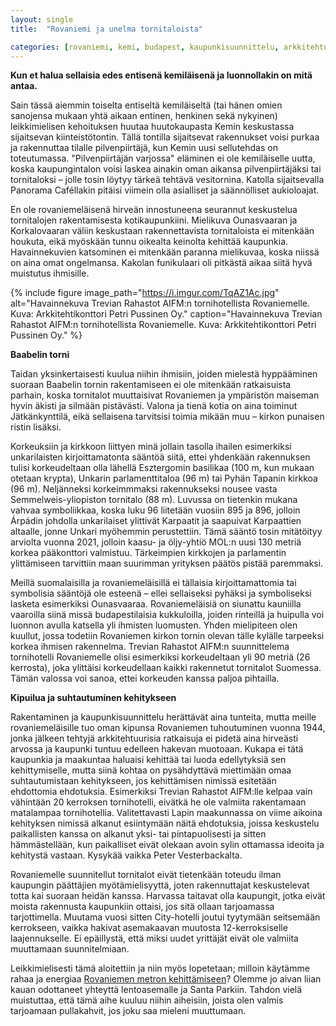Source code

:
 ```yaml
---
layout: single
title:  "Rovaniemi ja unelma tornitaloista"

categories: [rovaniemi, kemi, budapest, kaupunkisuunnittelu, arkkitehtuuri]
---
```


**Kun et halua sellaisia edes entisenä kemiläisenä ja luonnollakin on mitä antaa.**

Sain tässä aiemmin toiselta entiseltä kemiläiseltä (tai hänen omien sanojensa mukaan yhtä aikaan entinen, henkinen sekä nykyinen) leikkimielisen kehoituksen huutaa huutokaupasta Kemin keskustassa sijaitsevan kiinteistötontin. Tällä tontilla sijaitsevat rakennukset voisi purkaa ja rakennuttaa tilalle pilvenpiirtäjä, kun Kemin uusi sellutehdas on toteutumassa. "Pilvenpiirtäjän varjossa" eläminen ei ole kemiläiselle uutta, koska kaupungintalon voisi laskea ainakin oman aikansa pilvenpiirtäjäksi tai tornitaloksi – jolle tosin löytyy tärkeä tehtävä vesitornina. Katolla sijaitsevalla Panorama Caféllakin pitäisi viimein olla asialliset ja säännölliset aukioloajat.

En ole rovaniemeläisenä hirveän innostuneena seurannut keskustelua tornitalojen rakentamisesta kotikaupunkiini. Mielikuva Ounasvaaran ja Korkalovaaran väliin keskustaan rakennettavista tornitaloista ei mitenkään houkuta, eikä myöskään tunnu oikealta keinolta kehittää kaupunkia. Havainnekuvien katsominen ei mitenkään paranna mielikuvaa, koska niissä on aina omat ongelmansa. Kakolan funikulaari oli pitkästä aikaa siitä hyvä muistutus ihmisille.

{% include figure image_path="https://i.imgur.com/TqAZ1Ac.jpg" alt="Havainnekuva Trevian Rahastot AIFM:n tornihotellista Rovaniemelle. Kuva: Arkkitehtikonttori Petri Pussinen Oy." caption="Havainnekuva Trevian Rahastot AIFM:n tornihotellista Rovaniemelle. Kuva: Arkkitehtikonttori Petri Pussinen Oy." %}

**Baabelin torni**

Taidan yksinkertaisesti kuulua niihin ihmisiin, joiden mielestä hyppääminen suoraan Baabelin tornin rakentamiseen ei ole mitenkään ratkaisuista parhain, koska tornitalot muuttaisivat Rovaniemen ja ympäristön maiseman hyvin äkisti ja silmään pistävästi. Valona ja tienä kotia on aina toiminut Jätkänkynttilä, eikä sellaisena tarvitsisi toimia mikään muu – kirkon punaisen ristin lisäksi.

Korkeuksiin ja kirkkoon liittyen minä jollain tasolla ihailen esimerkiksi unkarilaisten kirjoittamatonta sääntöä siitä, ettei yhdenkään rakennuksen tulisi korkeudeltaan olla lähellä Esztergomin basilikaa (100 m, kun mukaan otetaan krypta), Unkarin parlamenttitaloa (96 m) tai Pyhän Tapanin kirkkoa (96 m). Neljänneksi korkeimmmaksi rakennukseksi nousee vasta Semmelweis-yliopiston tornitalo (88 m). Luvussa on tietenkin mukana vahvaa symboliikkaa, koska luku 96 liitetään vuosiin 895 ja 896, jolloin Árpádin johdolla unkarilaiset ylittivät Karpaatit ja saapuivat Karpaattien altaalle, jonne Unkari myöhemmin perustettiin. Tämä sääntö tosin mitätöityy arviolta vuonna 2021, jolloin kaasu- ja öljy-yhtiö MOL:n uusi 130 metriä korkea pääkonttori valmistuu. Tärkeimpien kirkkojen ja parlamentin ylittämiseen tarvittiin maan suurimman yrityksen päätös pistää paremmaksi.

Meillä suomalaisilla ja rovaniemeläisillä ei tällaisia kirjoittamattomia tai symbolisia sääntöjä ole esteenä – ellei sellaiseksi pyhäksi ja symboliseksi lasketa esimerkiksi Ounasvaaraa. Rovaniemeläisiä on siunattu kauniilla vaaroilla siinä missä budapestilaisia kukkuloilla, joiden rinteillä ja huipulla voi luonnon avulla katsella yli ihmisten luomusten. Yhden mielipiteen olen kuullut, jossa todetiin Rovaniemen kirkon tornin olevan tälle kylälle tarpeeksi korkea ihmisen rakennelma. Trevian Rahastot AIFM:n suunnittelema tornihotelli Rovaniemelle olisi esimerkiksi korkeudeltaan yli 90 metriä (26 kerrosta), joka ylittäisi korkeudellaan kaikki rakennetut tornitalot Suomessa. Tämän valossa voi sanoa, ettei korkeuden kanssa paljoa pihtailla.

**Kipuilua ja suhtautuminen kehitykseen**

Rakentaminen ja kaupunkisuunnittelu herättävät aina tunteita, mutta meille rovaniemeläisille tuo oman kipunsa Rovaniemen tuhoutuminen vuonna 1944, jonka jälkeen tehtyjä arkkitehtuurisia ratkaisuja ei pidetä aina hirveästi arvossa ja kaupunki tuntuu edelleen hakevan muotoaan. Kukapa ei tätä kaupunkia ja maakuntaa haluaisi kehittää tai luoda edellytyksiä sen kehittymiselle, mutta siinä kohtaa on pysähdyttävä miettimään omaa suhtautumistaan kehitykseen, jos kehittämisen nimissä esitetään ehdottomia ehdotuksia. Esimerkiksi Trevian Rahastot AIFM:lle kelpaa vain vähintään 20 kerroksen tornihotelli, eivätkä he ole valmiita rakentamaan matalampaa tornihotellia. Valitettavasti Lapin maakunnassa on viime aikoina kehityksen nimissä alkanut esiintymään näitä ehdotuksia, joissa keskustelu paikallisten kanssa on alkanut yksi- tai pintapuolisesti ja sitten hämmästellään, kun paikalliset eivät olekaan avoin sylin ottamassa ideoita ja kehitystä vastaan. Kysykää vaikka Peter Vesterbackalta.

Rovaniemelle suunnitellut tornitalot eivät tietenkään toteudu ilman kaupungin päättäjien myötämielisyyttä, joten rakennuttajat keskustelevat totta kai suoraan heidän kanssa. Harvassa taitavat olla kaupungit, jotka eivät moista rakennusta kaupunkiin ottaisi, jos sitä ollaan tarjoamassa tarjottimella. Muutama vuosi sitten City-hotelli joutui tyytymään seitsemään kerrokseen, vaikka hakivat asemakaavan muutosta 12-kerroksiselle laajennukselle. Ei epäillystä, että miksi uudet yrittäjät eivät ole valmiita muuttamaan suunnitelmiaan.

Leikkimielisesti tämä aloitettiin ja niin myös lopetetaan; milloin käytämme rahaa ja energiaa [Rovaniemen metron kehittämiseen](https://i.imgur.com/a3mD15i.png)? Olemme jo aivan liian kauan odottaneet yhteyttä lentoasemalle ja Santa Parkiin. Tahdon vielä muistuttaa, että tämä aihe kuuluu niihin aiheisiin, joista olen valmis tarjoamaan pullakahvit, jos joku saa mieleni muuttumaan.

..........

--- Problem description ---
The entire listing above, minus its pictures, should be copied out exactly.

--- Result for this exercise ---
Source code

:
 ```yaml
---
layout: single
title:  "Rovaniemi ja unelma tornitaloista"

categories: [rovaniemi, kemi, budapest, kaupunkisuunnittelu, arkkitehtuuri]
---
```


**Kun et halua sellaisia edes entisenä kemiläisenä ja luonnollakin on mitä antaa.**

Sain tässä aiemmin toiselta entiseltä kemiläiseltä (tai hänen omien sanojensa mukaan yhtä aikaan entinen, henkinen sekä nykyinen) leikkimielisen kehoituksen huutaa huutokaupasta Kemin keskustassa sijaitsevan kiinteistötontin. Tällä tontilla sijaitsevat rakennukset voisi purkaa ja rakennuttaa tilalle pilvenpiirtäjä, kun Kemin uusi sellutehdas on toteutumassa. "Pilvenpiirtäjän varjossa" eläminen ei ole kemiläiselle uutta, koska kaupungintalon voisi laskea ainakin oman aikansa pilvenpiirtäjäksi tai tornitaloksi – jolle tosin löytyy tärkeä tehtävä vesitornina. Katolla sijaitsevalla Panorama Caféllakin pitäisi viimein olla asialliset ja säännölliset aukioloajat.

En ole rovaniemeläisenä hirveän innostuneena seurannut keskustelua tornitalojen rakentamisesta kotikaupunkiini. Mielikuva Ounasvaaran ja Korkalovaaran väliin keskustaan rakennettavista tornitaloista ei mitenkään houkuta, eikä myöskään tunnu oikealta keinolta kehittää kaupunkia. Havainnekuvien katsominen ei mitenkään paranna mielikuvaa, koska niissä on aina omat ongelmansa. Kakolan funikulaari oli pitkästä aikaa siitä hyvä muistutus ihmisille.

{% include figure image_path="https://i.imgur.com/TqAZ1Ac.jpg" alt="Havainnekuva Trevian Rahastot AIFM:n tornihotellista Rovaniemelle. Kuva: Arkkitehtikonttori Petri Pussinen Oy." caption="Havainnekuva Trevian Rahastot AIFM:n tornihotellista Rovaniemelle. Kuva: Arkkitehtikonttori Petri Pussinen Oy." %}

**Baabelin torni**

Taidan yksinkertaisesti kuulua niihin ihmisiin, joiden mielestä hyppääminen suoraan Baabelin tornin rakentamiseen ei ole mitenkään ratkaisuista parhain, koska tornitalot muuttaisivat Rovaniemen ja ympäristön maiseman hyvin äkisti ja silmään pistävästi. Valona ja tienä kotia on aina toiminut Jätkänkynttilä, eikä sellaisena tarvitsisi toimia mikään muu – kirkon punaisen ristin lisäksi.

Korkeuksiin ja kirkkoon liittyen minä jollain tasolla ihailen esimerkiksi unkarilaisten kirjoittamatonta sääntöä siitä, ettei yhdenkään rakennuksen tulisi korkeudeltaan olla lähellä Esztergomin basilikaa (100 m, kun mukaan otetaan krypta), Unkarin parlamenttitaloa (96 m) tai Pyhän Tapanin kirkkoa (96 m). Neljänneksi korkeimmmaksi rakennukseksi nousee vasta Semmelweis-yliopiston tornitalo (88 m). Luvussa on tietenkin mukana vahvaa symboliikkaa, koska luku 96 liitetään vuosiin 895 ja 896, jolloin Árpádin johdolla unkarilaiset ylittivät Karpaatit ja saapuivat Karpaattien altaalle, jonne Unkari myöhemmin perustettiin. Tämä sääntö tosin mitätöityy arviolta vuonna 2021, jolloin kaasu- ja öljy-yhtiö MOL:n uusi 130 metriä korkea pääkonttori valmistuu. Tärkeimpien kirkkojen ja parlamentin ylittämiseen tarvittiin maan suurimman yrityksen päätös pistää paremmaksi.

Meillä suomalaisilla ja rovaniemeläisillä ei tällaisia kirjoittamattomia tai symbolisia sääntöjä ole esteenä – ellei sellaiseksi pyhäksi ja symboliseksi lasketa esimerkiksi Ounasvaaraa. Rovaniemeläisiä on siunattu kauniilla vaaroilla siinä missä budapestilaisia kukkuloilla, joiden rinteillä ja huipulla voi luonnon avulla katsella yli ihmisten luomusten. Yhden mielipiteen olen kuullut, jossa todetiin Rovaniemen kirkon tornin olevan tälle kylälle tarpeeksi korkea ihmisen rakennelma. Trevian Rahastot AIFM:n suunnittelema tornihotelli Rovaniemelle olisi esimerkiksi korkeudeltaan yli 90 metriä (26 kerrosta), joka ylittäisi korkeudellaan kaikki rakennetut tornitalot Suomessa. Tämän valossa voi sanoa, ettei korkeuden kanssa paljoa pihtailla.

**Kipuilua ja suhtautuminen kehitykseen**

Rakentaminen ja kaupunkisuunnittelu herättävät aina tunteita, mutta meille rovaniemeläisille tuo oman kipunsa Rovaniemen tuhoutuminen vuonna 1944, jonka jälkeen tehtyjä arkkitehtuurisia ratkaisuja ei pidetä aina hirveästi arvossa ja kaupunki tuntuu edelleen hakevan muotoaan. Kukapa ei tätä kaupunkia ja maakuntaa haluaisi kehittää tai luoda edellytyksiä sen kehittymiselle, mutta siinä kohtaa on pysähdyttävä miettimään omaa suhtautumistaan kehitykseen, jos kehittämisen nimissä esitetään ehdottomia ehdotuksia. Esimerkiksi Trevian Rahastot AIFM:lle kelpaa vain vähintään 20 kerroksen tornihotelli, eivätkä he ole valmiita rakentamaan matalampaa tornihotellia. Valitettavasti Lapin maakunnassa on viime aikoina kehityksen nimissä alkanut esiintymään näitä ehdotuksia, joissa keskustelu paikallisten kanssa on alkanut yksi- tai pintapuolisesti ja sitten hämmästellään, kun paikalliset eivät olekaan avoin sylin ottamassa ideoita ja kehitystä vastaan. Kysykää vaikka Peter Vesterbackalta.

Rovaniemelle suunnitellut tornitalot eivät tietenkään toteudu ilman kaupungin päättäjien myötämielisyyttä, joten rakennuttajat keskustelevat totta kai suoraan heidän kanssa. Harvassa taitavat olla kaupungit, jotka eivät moista rakennusta kaupunkiin ottaisi, jos sitä ollaan tarjoamassa tarjottimella. Muutama vuosi sitten City-hotelli joutui tyytymään seitsemään kerrokseen, vaikka hakivat asemakaavan muutosta 12-kerroksiselle laajennukselle. Ei epäillystä, että miksi uudet yrittäjät eivät ole valmiita muuttamaan suunnitelmiaan.

Leikkimielisesti tämä aloitettiin ja niin myös lopetetaan; milloin käytämme rahaa ja energiaa [Rovaniemen metron kehittämiseen](https://i.imgur.com/a3mD15i.png)? Olemme jo aivan liian kauan odottaneet yhteyttä lentoasemalle ja Santa Parkiin. Tahdon vielä muistuttaa, että tämä aihe kuuluu niihin aiheisiin, joista olen valmis tarjoamaan pullakahvit, jos joku saa mieleni muuttumaan.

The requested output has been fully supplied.